GNOME Bugzilla – Bug 732226
Races when sessions time out
Last modified: 2014-07-09 14:18:44 UTC
I am having trouble because of a race in gst-rtsp-server when expired sessions are being removed. In my case the GSource responsible for cleaning up the timed-out sessions is attached to the application default context. The GSource is set up the following way: source = gst_rtsp_session_pool_create_watch () g_source_set_callback (source, (GSourceFunc) session_timeout_cb, NULL, NULL); And the GSource callback looks like this: session_timeout_cb(pool) { gst_rtsp_session_pool_filter (pool, remove_expired_session, NULL); } remove_expired_session() { if (gst_rtsp_session_is_expired (session)) { return GST_RTSP_FILTER_REMOVE; } return GST_RTSP_FILTER_KEEP; } And this code introduces a race in rtsp-client.c. The race is between the week reference callback client_session_finalized () run in the main context and the rest of the functions in RTSPClient manipulating the internal sessions list (the code does not even keep hard references to the sessions) from clients own context. The result I am getting is segmentation faults of different kind when the server is under high load and sessions start to expire.
Created attachment 279215 [details] [review] Keep hard refs to the sessions from the client object Here I have implemented a solution where client keeps hard references to the session objects, session are removed from the internal list when they expire (session::expired signal emitted) or the client side sends teardown.
Created attachment 279239 [details] [review] Keep hard refs to the sessions from the client object Slightly more correct version of the patch. I should also mention that due to the extra client ref owned by the session expired handler, the RTSPClient object will only be freed after either the client sends TEARDOWN or the session expires. In both cases the expired handler will be removed and the extra client ref will be dropped. But if there is no session cleanup mechanism enabled for the server and if a client never sends TEARDOWN then the RTSPClient object will be leaked. Which is not very good...
I reworked it slightly. The signal is now on the session, because that's the one emitting the signal. The signal is emitted when the session is removed from the pool (not only when it expired) so you get the same effect when filtering the sessions on the client.
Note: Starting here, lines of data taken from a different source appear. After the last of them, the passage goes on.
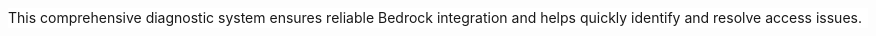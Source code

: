 This comprehensive diagnostic system ensures reliable Bedrock integration and helps quickly identify and resolve access issues.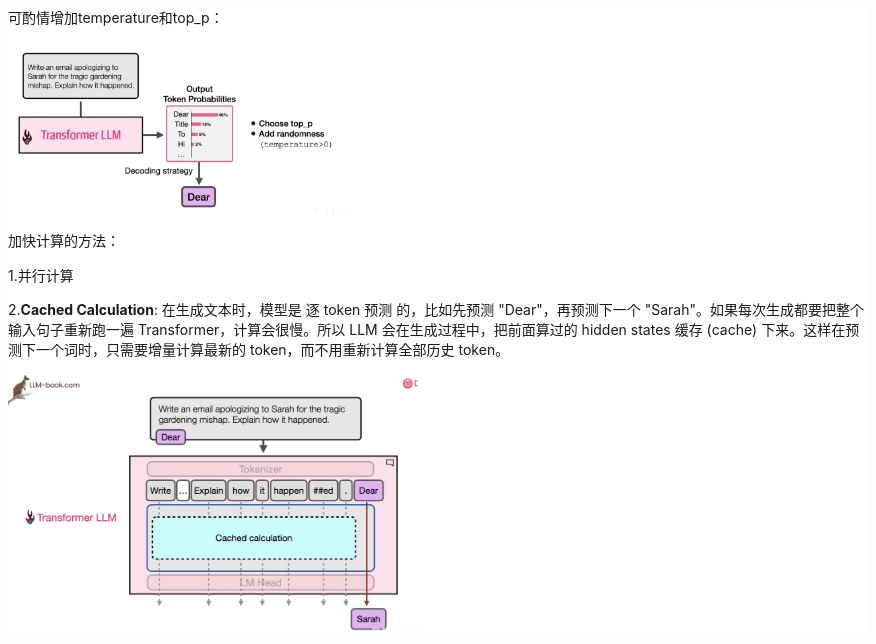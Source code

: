 

可酌情增加temperature和top_p：

<img src="Images/63.png" style="zoom:33%;" />



加快计算的方法：

1.并行计算

2.**Cached Calculation**: 在生成文本时，模型是 逐 token 预测 的，比如先预测 "Dear"，再预测下一个 "Sarah"。如果每次生成都要把整个输入句子重新跑一遍 Transformer，计算会很慢。所以 LLM 会在生成过程中，把前面算过的 hidden states 缓存 (cache) 下来。这样在预测下一个词时，只需要增量计算最新的 token，而不用重新计算全部历史 token。

<img src="Images/64.png" style="zoom:40%;" />
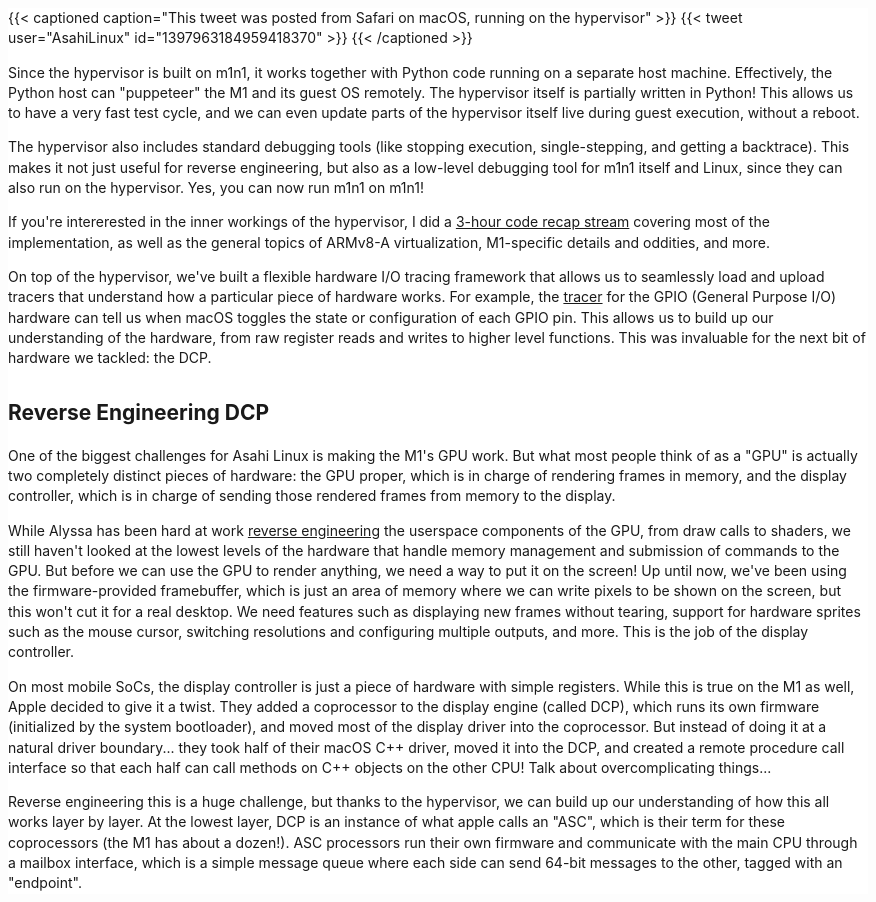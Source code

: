 {{< captioned caption="This tweet was posted from Safari on macOS, running on the hypervisor" >}}
    {{< tweet user="AsahiLinux" id="1397963184959418370" >}}
{{< /captioned >}}

Since the hypervisor is built on m1n1, it works together with Python code running on a separate host machine. Effectively, the Python host can "puppeteer" the M1 and its guest OS remotely. The hypervisor itself is partially written in Python! This allows us to have a very fast test cycle, and we can even update parts of the hypervisor itself live during guest execution, without a reboot.

The hypervisor also includes standard debugging tools (like stopping execution, single-stepping, and getting a backtrace). This makes it not just useful for reverse engineering, but also as a low-level debugging tool for m1n1 itself and Linux, since they can also run on the hypervisor. Yes, you can now run m1n1 on m1n1!

If you're intererested in the inner workings of the hypervisor, I did a [3-hour code recap stream](https://www.youtube.com/watch?v=igYgGH6PnOw) covering most of the implementation, as well as the general topics of ARMv8-A virtualization, M1-specific details and oddities, and more.

On top of the hypervisor, we've built a flexible hardware I/O tracing framework that allows us to seamlessly load and upload tracers that understand how a particular piece of hardware works. For example, the [tracer](https://github.com/AsahiLinux/m1n1/blob/c2c6da3df25c0605894244b4ea9387e882321efc/proxyclient/m1n1/trace/gpio.py) for the GPIO (General Purpose I/O) hardware can tell us when macOS toggles the state or configuration of each GPIO pin. This allows us to build up our understanding of the hardware, from raw register reads and writes to higher level functions. This was invaluable for the next bit of hardware we tackled: the DCP.

## Reverse Engineering DCP

One of the biggest challenges for Asahi Linux is making the M1's GPU work. But what most people think of as a "GPU" is actually two completely distinct pieces of hardware: the GPU proper, which is in charge of rendering frames in memory, and the display controller, which is in charge of sending those rendered frames from memory to the display.

While Alyssa has been hard at work [reverse engineering](https://rosenzweig.io/blog/asahi-gpu-part-4.html) the userspace components of the GPU, from draw calls to shaders, we still haven't looked at the lowest levels of the hardware that handle memory management and submission of commands to the GPU. But before we can use the GPU to render anything, we need a way to put it on the screen! Up until now, we've been using the firmware-provided framebuffer, which is just an area of memory where we can write pixels to be shown on the screen, but this won't cut it for a real desktop. We need features such as displaying new frames without tearing, support for hardware sprites such as the mouse cursor, switching resolutions and configuring multiple outputs, and more. This is the job of the display controller.

On most mobile SoCs, the display controller is just a piece of hardware with simple registers. While this is true on the M1 as well, Apple decided to give it a twist. They added a coprocessor to the display engine (called DCP), which runs its own firmware (initialized by the system bootloader), and moved most of the display driver into the coprocessor. But instead of doing it at a natural driver boundary... they took half of their macOS C++ driver, moved it into the DCP, and created a remote procedure call interface so that each half can call methods on C++ objects on the other CPU! Talk about overcomplicating things...

Reverse engineering this is a huge challenge, but thanks to the hypervisor, we can build up our understanding of how this all works layer by layer. At the lowest layer, DCP is an instance of what apple calls an "ASC", which is their term for these coprocessors (the M1 has about a dozen!). ASC processors run their own firmware and communicate with the main CPU through a mailbox interface, which is a simple message queue where each side can send 64-bit messages to the other, tagged with an "endpoint".
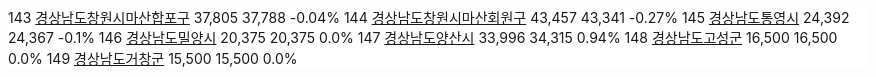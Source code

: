   <tr class="item">
    <td>143</td>
    <td><a href="/apt/경상남도창원시마산합포구">경상남도창원시마산합포구</a></td>
    <td>37,805</td>
    <td>37,788</td>
    <td>-0.04%</td>
  </tr>

  <tr class="item">
    <td>144</td>
    <td><a href="/apt/경상남도창원시마산회원구">경상남도창원시마산회원구</a></td>
    <td>43,457</td>
    <td>43,341</td>
    <td>-0.27%</td>
  </tr>

  <tr class="item">
    <td>145</td>
    <td><a href="/apt/경상남도통영시">경상남도통영시</a></td>
    <td>24,392</td>
    <td>24,367</td>
    <td>-0.1%</td>
  </tr>

  <tr class="item">
    <td>146</td>
    <td><a href="/apt/경상남도밀양시">경상남도밀양시</a></td>
    <td>20,375</td>
    <td>20,375</td>
    <td>0.0%</td>
  </tr>

  <tr class="item">
    <td>147</td>
    <td><a href="/apt/경상남도양산시">경상남도양산시</a></td>
    <td>33,996</td>
    <td>34,315</td>
    <td>0.94%</td>
  </tr>

  <tr class="item">
    <td>148</td>
    <td><a href="/apt/경상남도고성군">경상남도고성군</a></td>
    <td>16,500</td>
    <td>16,500</td>
    <td>0.0%</td>
  </tr>

  <tr class="item">
    <td>149</td>
    <td><a href="/apt/경상남도거창군">경상남도거창군</a></td>
    <td>15,500</td>
    <td>15,500</td>
    <td>0.0%</td>
  </tr>
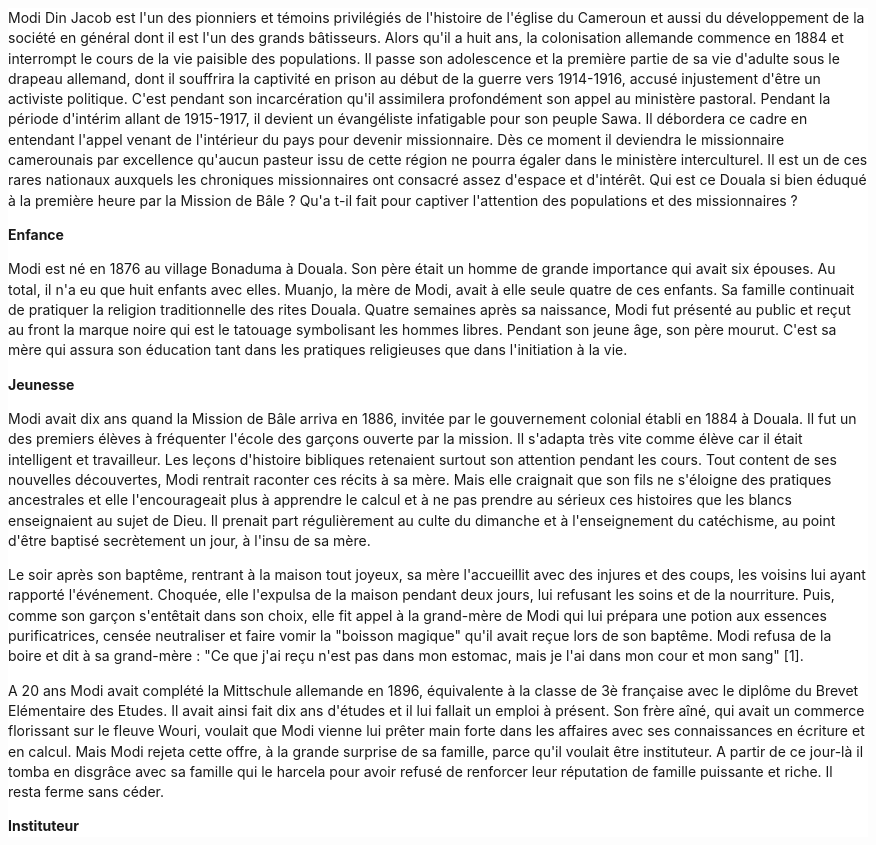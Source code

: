 

Modi Din Jacob est l'un des pionniers et témoins privilégiés de l'histoire de l'église du Cameroun et aussi du développement de la société en général dont il est l'un des grands bâtisseurs. Alors qu'il a huit ans, la colonisation allemande commence en 1884 et interrompt le cours de la vie paisible des populations. Il passe son adolescence et la première partie de sa vie d'adulte sous le drapeau allemand, dont il souffrira la captivité en prison au début de la guerre vers 1914-1916, accusé injustement d'être un activiste politique. C'est pendant son incarcération qu'il assimilera profondément son appel au ministère pastoral. Pendant la période d'intérim allant de 1915-1917, il devient un évangéliste infatigable pour son peuple Sawa. Il débordera ce cadre en entendant l'appel venant de l'intérieur du pays pour devenir missionnaire. Dès ce moment il deviendra le missionnaire camerounais par excellence qu'aucun pasteur issu de cette région ne pourra égaler dans le ministère interculturel. Il est un de ces rares nationaux auxquels les chroniques missionnaires ont consacré assez d'espace et d'intérêt. Qui est ce Douala si bien éduqué à la première heure par la Mission de Bâle ? Qu'a t-il fait pour captiver l'attention des populations et des missionnaires ?

**Enfance**

Modi est né en 1876 au village Bonaduma à Douala. Son père était un homme de grande importance qui avait six épouses. Au total, il n'a eu que huit enfants avec elles. Muanjo, la mère de Modi, avait à elle seule quatre de ces enfants. Sa famille continuait de pratiquer la religion traditionnelle des rites Douala. Quatre semaines après sa naissance, Modi fut présenté au public et reçut au front la marque noire qui est le tatouage symbolisant les hommes libres. Pendant son jeune âge, son père mourut. C'est sa mère qui assura son éducation tant dans les pratiques religieuses que dans l'initiation à la vie.

**Jeunesse**

Modi avait dix ans quand la Mission de Bâle arriva en 1886, invitée par le gouvernement colonial établi en 1884 à Douala. Il fut un des premiers élèves à fréquenter l'école des garçons ouverte par la mission. Il s'adapta très vite comme élève car il était intelligent et travailleur. Les leçons d'histoire bibliques retenaient surtout son attention pendant les cours. Tout content de ses nouvelles découvertes, Modi rentrait raconter ces récits à sa mère. Mais elle craignait que son fils ne s'éloigne des pratiques ancestrales et elle l'encourageait plus à apprendre le calcul et à ne pas prendre au sérieux ces histoires que les blancs enseignaient au sujet de Dieu. Il prenait part régulièrement au culte du dimanche et à l'enseignement du catéchisme, au point d'être baptisé secrètement un jour, à l'insu de sa mère.

Le soir après son baptême, rentrant à la maison tout joyeux, sa mère l'accueillit avec des injures et des coups, les voisins lui ayant rapporté l'événement. Choquée, elle l'expulsa de la maison pendant deux jours, lui refusant les soins et de la nourriture. Puis, comme son garçon s'entêtait dans son choix, elle fit appel à la grand-mère de Modi qui lui prépara une potion aux essences purificatrices, censée neutraliser et faire vomir la "boisson magique" qu'il avait reçue lors de son baptême. Modi refusa de la boire et dit à sa grand-mère : "Ce que j'ai reçu n'est pas dans mon estomac, mais je l'ai dans mon cour et mon sang" [1].

A 20 ans Modi avait complété la Mittschule allemande en 1896, équivalente à la classe de 3è française avec le diplôme du Brevet Elémentaire des Etudes. Il avait ainsi fait dix ans d'études et il lui fallait un emploi à présent. Son frère aîné, qui avait un commerce florissant sur le fleuve Wouri, voulait que Modi vienne lui prêter main forte dans les affaires avec ses connaissances en écriture et en calcul. Mais Modi rejeta cette offre, à la grande surprise de sa famille, parce qu'il voulait être instituteur. A partir de ce jour-là il tomba en disgrâce avec sa famille qui le harcela pour avoir refusé de renforcer leur réputation de famille puissante et riche. Il resta ferme sans céder.

**Instituteur**
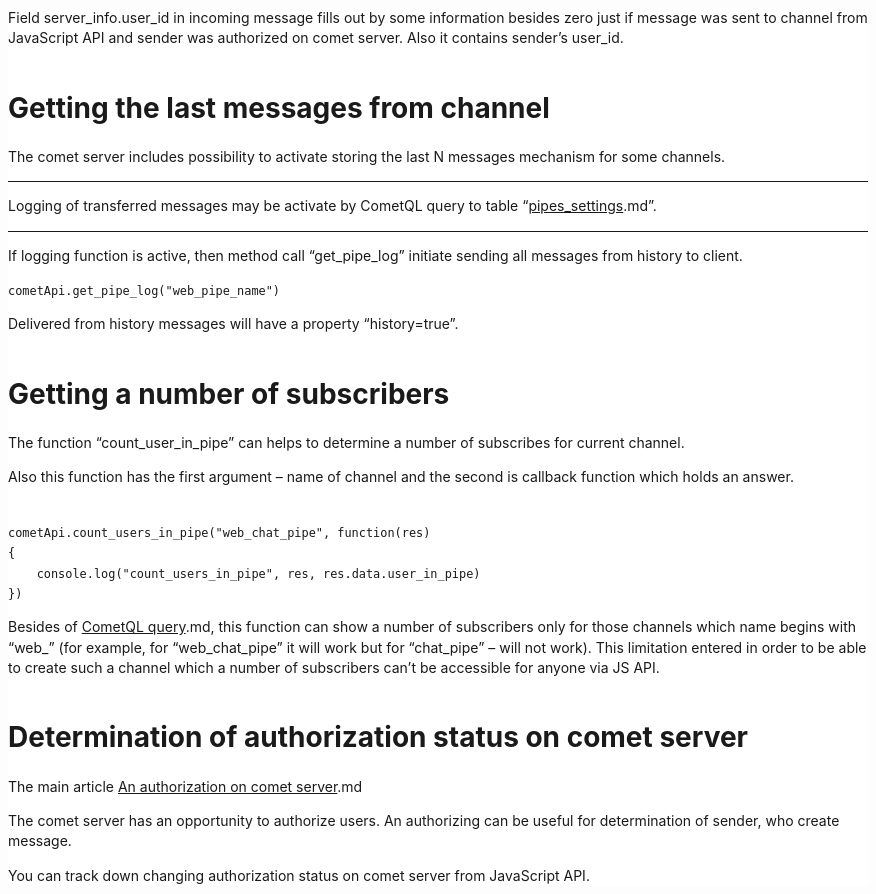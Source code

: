 
Field server_info.user_id in incoming message fills out by some information besides zero just if message was sent to channel from JavaScript API and sender was authorized on comet server. Also it contains sender’s user_id.
# Getting the last messages from channel
The comet server includes possibility to activate storing the last N messages mechanism for some channels.

___
Logging of transferred messages may be activate by CometQL query to table “[pipes_settings](en/comet/cometql).md”.
___
 

If logging function is active, then method call “get_pipe_log” initiate sending all messages from history to client.

```
cometApi.get_pipe_log("web_pipe_name")
```

Delivered from history messages will have a property “history=true”.

# Getting a number of subscribers

The function “count_user_in_pipe” can helps to determine a number of subscribes for current channel.

Also this function has the first argument – name of channel and the second is callback function which holds an answer.

```

cometApi.count_users_in_pipe("web_chat_pipe", function(res)
{
    console.log("count_users_in_pipe", res, res.data.user_in_pipe)
})

```


Besides of [CometQL query](en/comet/cometql).md, this function can show a number of subscribers only for those channels which name begins with “web_” (for example, for “web_chat_pipe” it will work but for “chat_pipe” – will not work). This limitation entered in order to be able to create such a channel which a number of subscribers can’t be accessible for anyone via JS API.
 
# Determination of authorization status on comet server

The main article [An authorization on comet server](en/comet/authentication).md

The comet server has an opportunity to authorize users. An authorizing can be useful for determination of sender, who create message.

You can track down changing authorization status on comet server from JavaScript API.
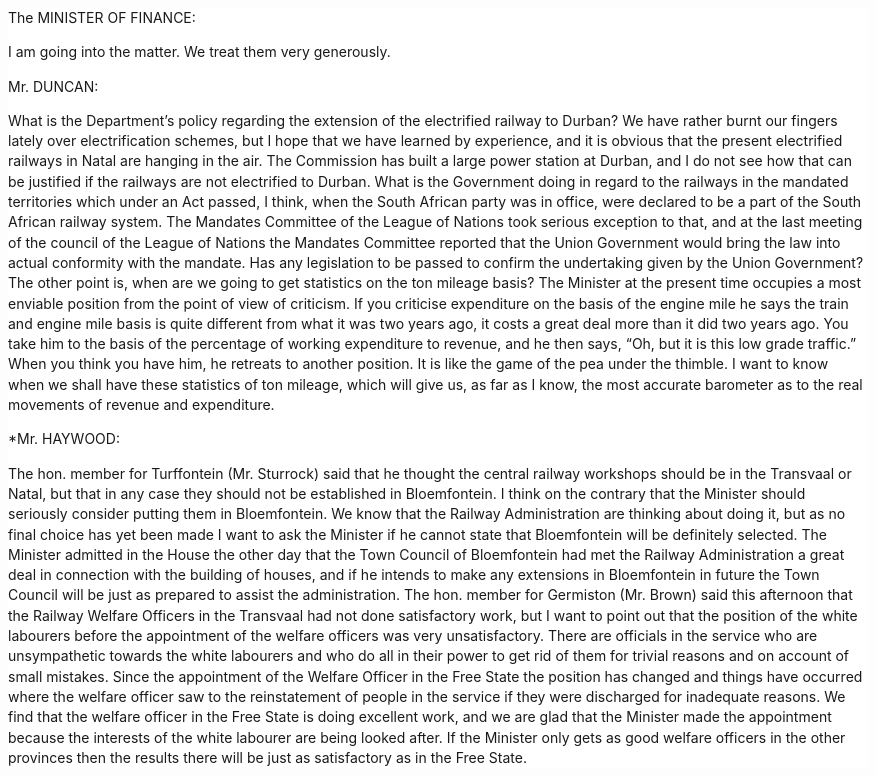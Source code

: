 </speech>

<speech by="#minister_of_finance">

<from>The <person refersTo="#hansard_za">MINISTER OF FINANCE</person>:</from>

<p>I am going into the matter. We treat them very generously.</p>

</speech>

<speech by="#duncan">

<from>Mr. <person refersTo="#hansard_za">DUNCAN</person>:</from>

<p>What is the Department&#x2019;s policy regarding the extension of the electrified railway to Durban? We have rather burnt our fingers lately over electrification schemes, but I hope that we have learned by experience, and it is obvious that the present electrified railways in Natal are hanging in the air. The Commission has built a large power station at Durban, and I do not see how that can be justified if the railways are not electrified to Durban. What is the Government doing in regard to the railways in the mandated territories which under an Act passed, I think, when the South African party was in office, were declared to be a part of the South African railway system. The Mandates Committee of the League of Nations took serious exception to that, and at the last meeting of the council of the League of Nations the Mandates Committee reported that the Union Government would bring the law into actual conformity with the mandate. Has any legislation to be passed to confirm the undertaking given by the Union Government? The other point is, when are we going to get statistics on the ton mileage basis? The Minister at the present time occupies a most enviable position from the point of view of criticism. If you criticise expenditure on the basis of the engine mile he says the train and engine mile basis <span class="col_943-944" refersTo="page_0499"/>is quite different from what it was two years ago, it costs a great deal more than it did two years ago. You take him to the basis of the percentage of working expenditure to revenue, and he then says, &#x201C;Oh, but it is this low grade traffic.&#x201D; When you think you have him, he retreats to another position. It is like the game of the pea under the thimble. I want to know when we shall have these statistics of ton mileage, which will give us, as far as I know, the most accurate barometer as to the real movements of revenue and expenditure.</p>

</speech>

<speech by="#haywood">

<from>*Mr. <person refersTo="#hansard_za">HAYWOOD</person>:</from>

<p>The hon. member for Turffontein (Mr. Sturrock) said that he thought the central railway workshops should be in the Transvaal or Natal, but that in any case they should not be established in Bloemfontein. I think on the contrary that the Minister should seriously consider putting them in Bloemfontein. We know that the Railway Administration are thinking about doing it, but as no final choice has yet been made I want to ask the Minister if he cannot state that Bloemfontein will be definitely selected. The Minister admitted in the House the other day that the Town Council of Bloemfontein had met the Railway Administration a great deal in connection with the building of houses, and if he intends to make any extensions in Bloemfontein in future the Town Council will be just as prepared to assist the administration. The hon. member for Germiston (Mr. Brown) said this afternoon that the Railway Welfare Officers in the Transvaal had not done satisfactory work, but I want to point out that the position of the white labourers before the appointment of the welfare officers was very unsatisfactory. There are officials in the service who are unsympathetic towards the white labourers and who do all in their power to get rid of them for trivial reasons and on account of small mistakes. Since the appointment of the Welfare Officer in the Free State the position has changed and things have occurred where the welfare officer saw to the reinstatement of people in the service if they were discharged for inadequate reasons. We find that the welfare officer in the Free State is doing excellent work, and we are glad that the Minister made the appointment because the interests of the white labourer are being looked after. If the Minister only gets as good welfare officers in the other provinces then the results there will be just as satisfactory as in the Free State.</p>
If the session was shared between multiple client objects, they would override the "gst-rtsp-expired-handler" data on the session. I changed it so that there is only one handler on the configured session pool. Please check if that also works for you. commit 5e2afcefdda5066641c01d243444c4f670054de0 Author: Wim Taymans <wtaymans@redhat.com> Date: Tue Jul 1 14:41:14 2014 +0200 client: protect sessions with lock Protect the list of sessions with the lock. Fixes https://bugzilla.gnome.org/show_bug.cgi?id=732226 commit fe081e73015dc269d585f4be3efbc0d93ead128b Author: Wim Taymans <wtaymans@redhat.com> Date: Tue Jul 1 12:13:47 2014 +0200 Client: keep a ref to the session Don't just keep a weak ref to the session objects but use a hard ref. We will be notified when a session is removed from the pool (expired) with the new session-removed signal. Don't automatically close the RTSP connection when all the sessions of a client are removed, a client can continue to operate and it can create a new session if it wants. If you want to remove the client from the server, you have to use gst_rtsp_server_client_filter() now. Based on patch from Ognyan Tonchev <ognyan.tonchev at axis.com> See https://bugzilla.gnome.org/show_bug.cgi?id=732226 commit 964ca3c98842c5dd7d640b81bc018c0a6687c4ef Author: Wim Taymans <wtaymans@redhat.com> Date: Mon Jun 30 15:14:34 2014 +0200 session-pool: add session-removed signal Add a signal to be notified when a session is removed from the pool.
There is still a race which i actually manage to trigger when stressing the server a bit. Session remove handler can be called after the client object has been freed. We should probably use g_signal_connect_data() instead and introduce a circular reference which we can break in teardown/timeout/disconnect.
Created attachment 280261 [details] [review] client: keep ref to client for the session removed handler How about this patch which. We basically keep a ref to the client object for the session removed handler. This extra ref will be dropped when all client sessions have been removed. A session is removed when a client sends teardown, closes its endpoint of the TCP connection or the sessions expires.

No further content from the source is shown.